> _What you should do_: In the records below, find the line with "#### Method 2: Download" and the line with "### 2、By run in the code(Recommend)". Print both exactly, along with every line between them, and no other line.

### Records for processing

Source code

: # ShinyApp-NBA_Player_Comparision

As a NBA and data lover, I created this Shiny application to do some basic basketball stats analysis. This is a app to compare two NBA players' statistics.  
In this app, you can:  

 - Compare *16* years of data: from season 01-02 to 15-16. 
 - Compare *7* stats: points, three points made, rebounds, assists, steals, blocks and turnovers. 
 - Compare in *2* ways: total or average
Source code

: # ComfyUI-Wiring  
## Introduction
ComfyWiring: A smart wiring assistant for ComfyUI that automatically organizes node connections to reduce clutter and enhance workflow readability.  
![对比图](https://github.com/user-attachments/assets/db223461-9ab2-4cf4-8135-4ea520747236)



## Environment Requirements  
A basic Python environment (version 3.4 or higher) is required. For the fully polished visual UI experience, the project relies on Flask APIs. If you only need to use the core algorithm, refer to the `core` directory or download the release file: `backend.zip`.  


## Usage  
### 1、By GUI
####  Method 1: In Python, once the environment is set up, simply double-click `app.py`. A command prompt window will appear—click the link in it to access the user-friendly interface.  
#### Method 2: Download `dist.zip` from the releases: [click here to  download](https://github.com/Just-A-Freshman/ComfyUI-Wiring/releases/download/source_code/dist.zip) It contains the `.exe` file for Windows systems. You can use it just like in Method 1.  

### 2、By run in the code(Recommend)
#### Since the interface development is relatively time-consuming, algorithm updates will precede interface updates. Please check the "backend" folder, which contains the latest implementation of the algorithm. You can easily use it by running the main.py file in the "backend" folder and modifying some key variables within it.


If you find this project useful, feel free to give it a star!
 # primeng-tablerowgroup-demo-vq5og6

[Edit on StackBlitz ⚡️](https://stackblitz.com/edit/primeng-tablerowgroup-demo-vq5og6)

######

> _Your solution_:
#### Method 2: Download `dist.zip` from the releases: [click here to  download](https://github.com/Just-A-Freshman/ComfyUI-Wiring/releases/download/source_code/dist.zip) It contains the `.exe` file for Windows systems. You can use it just like in Method 1.  

### 2、By run in the code(Recommend)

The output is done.